The year 2014 was a very good one for the Indian Space Research Organisation (Isro). First came the successful Mars programme, then at the end of the year the 630 ton GSLV Mk-111 launch vehicle soared into space. The GSLV Mk-111 brings obvious financial benefits to India. Isro should now be able to launch its own heavier communication satellites, thereby saving the cost of launching them elsewhere. At the same time, it will be able to launch heavier satellites for other countries, and earn good money for doing that. In addition to these specific benefits, high-technology industries like space give momentum to the economy.
Nevertheless these major successes have not been universally welcomed outside India. There has been widespread criticism of the space programme in the West, where many have seen them as a luxury India can ill-afford. I have just returned from lecturing about India on a British cruise liner and I was frequently asked how a country with a large number of people living below the poverty line could justify spending money on a space programme. After the Mars launch I took part in a discussion on a BBC current affairs programme's discussion shortly after the Mars launch. One of the participants thought India could not afford to do any higher scientific research.
Underlying the criticism is the view that advanced science should be the monopoly of advanced countries. Jawaharlal Nehru realised this assumption had held back the development of Indian science under colonial rule. David Arnold, a historian at Warwick University in Britain, recently wrote: "Nehru sought to contest Western presumptions of a monopoly over science and to ground modern science in India's cultural tradition and contribution to world civilization." Nehru realised that if India was to overcome its backwardness in science, scientists should not be limited by crude assessments of their research's immediate and direct value in solving the problems the country faced.
But India still hasn't produced enough scientists even for its immediate practical needs. One of PM Narendra Modi's ambitions is to provide India with a modern railway system, including at least one bullet train. Dinesh Mohan, the transport expert who teaches at IIT Delhi, pointed out to me that China's success in modernising its railways had depended on the expertise of four research institutes, each staffed by 4,000 scientists. He said Indian Railways didn't have one institution that employed 500 scientists.
But there is the danger that with all the emphasis on the usefulness of science, the value of humanities will be forgotten. S Radhakrishnan spoke about this when he inaugurated the Indian Institute of Advanced Study in Shimla. He warned the staff of the Institute "when technical creations become spectacular, overwhelming, there is a danger that it might give rise to a lack of equilibrium". It has to be said this is recognised in IIT Delhi, which has an excellent department of humanities.
Another danger of emphasising the need to increase the higher levels of scientific learning is that this will overshadow the need to expand and improve education at all levels. Back in 1995 Jean Dreze and Amartya Sen commented on "the remarkable neglect of elementary education in India".

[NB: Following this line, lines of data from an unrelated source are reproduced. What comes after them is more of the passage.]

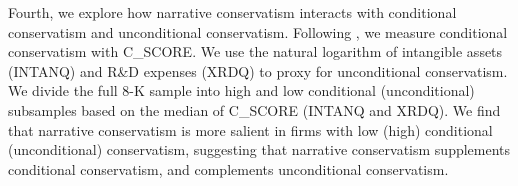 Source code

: \documentclass[letterpaper,12pt]{article}
\begin{document}
\begin{spacing}{1.5}
Fourth, we explore how narrative conservatism interacts with conditional conservatism and unconditional conservatism. Following , we measure conditional conservatism with C\_SCORE. We use the natural logarithm of intangible assets (INTANQ) and R\&D expenses (XRDQ) to proxy for unconditional conservatism. We divide the full 8-K sample into high and low conditional (unconditional) subsamples based on the median of C\_SCORE (INTANQ and XRDQ). We find that narrative conservatism is more salient in firms with low (high) conditional (unconditional) conservatism, suggesting that narrative conservatism supplements conditional conservatism, and complements unconditional conservatism. 





\end{spacing}
\end{document}
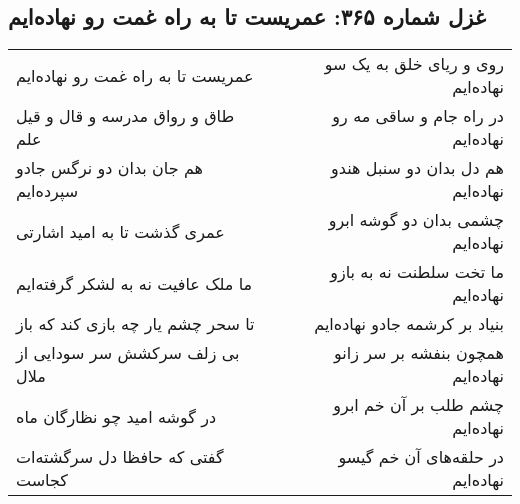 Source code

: \begin{center}
\section*{غزل شماره ۳۶۵: عمریست تا به راه غمت رو نهاده‌ایم}
\label{sec:sh365}
\begin{longtable}{l p{0.5cm} r}
عمریست تا به راه غمت رو نهاده‌ایم
&&
روی و ریای خلق به یک سو نهاده‌ایم
\\
طاق و رواق مدرسه و قال و قیل علم
&&
در راه جام و ساقی مه رو نهاده‌ایم
\\
هم جان بدان دو نرگس جادو سپرده‌ایم
&&
هم دل بدان دو سنبل هندو نهاده‌ایم
\\
عمری گذشت تا به امید اشارتی
&&
چشمی بدان دو گوشه ابرو نهاده‌ایم
\\
ما ملک عافیت نه به لشکر گرفته‌ایم
&&
ما تخت سلطنت نه به بازو نهاده‌ایم
\\
تا سحر چشم یار چه بازی کند که باز
&&
بنیاد بر کرشمه جادو نهاده‌ایم
\\
بی زلف سرکشش سر سودایی از ملال
&&
همچون بنفشه بر سر زانو نهاده‌ایم
\\
در گوشه امید چو نظارگان ماه
&&
چشم طلب بر آن خم ابرو نهاده‌ایم
\\
گفتی که حافظا دل سرگشته‌ات کجاست
&&
در حلقه‌های آن خم گیسو نهاده‌ایم
\\
\end{longtable}
\end{center}
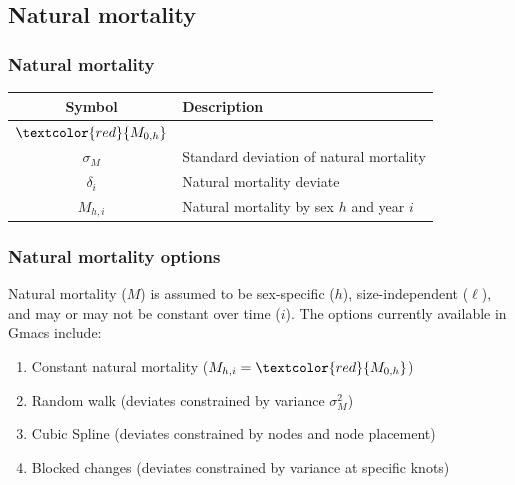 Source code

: \documentclass{beamer}
\begin{document}

\subsection{Natural mortality}
\begin{frame}
\frametitle{Natural mortality}
\begin{table}
  \centering
  \begin{tabular}{cl}
  \hline
  Symbol  & Description \\
  \hline
      $\textcolor{red}{M_{0,h}}$ &  \\
      $\sigma_M$ & Standard deviation of natural mortality \\
      $\delta_i$ & Natural mortality deviate \\
      $M_{h,i}$ & Natural mortality by sex $h$ and year $i$ \\
  \hline
  \end{tabular}
\end{table}
\end{frame}


\begin{frame}
\frametitle{Natural mortality options}
Natural mortality ($M$) is assumed to be sex-specific ($h$), size-independent
($\ell$), and may or may not be constant over time ($i$). The options currently
available in Gmacs include:
\begin{enumerate}
\item Constant natural mortality ($M_{h,i} = \textcolor{red}{M_{0,h}}$)
\item Random walk (deviates constrained by variance $\sigma^2_M$)
\item Cubic Spline (deviates constrained by nodes and node placement)
\item Blocked changes (deviates constrained by variance at specific knots)
\end{enumerate}
\end{frame}

\end{document}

So it is right to be proud of the Mars mission but these stellar achievements should not blind India to the need for many more scientists to work in less glamorous fields. Those scientists will not be forthcoming unless the opportunity to have a good education from the primary stage onwards is more widely available. But at the same time the greater the achievements of science the greater the danger is of forgetting the warning given by the British Indian philosopher Bhikhu Parekh. He said: "India should avoid the positivist mistake of regarding science as the only valid form of knowledge."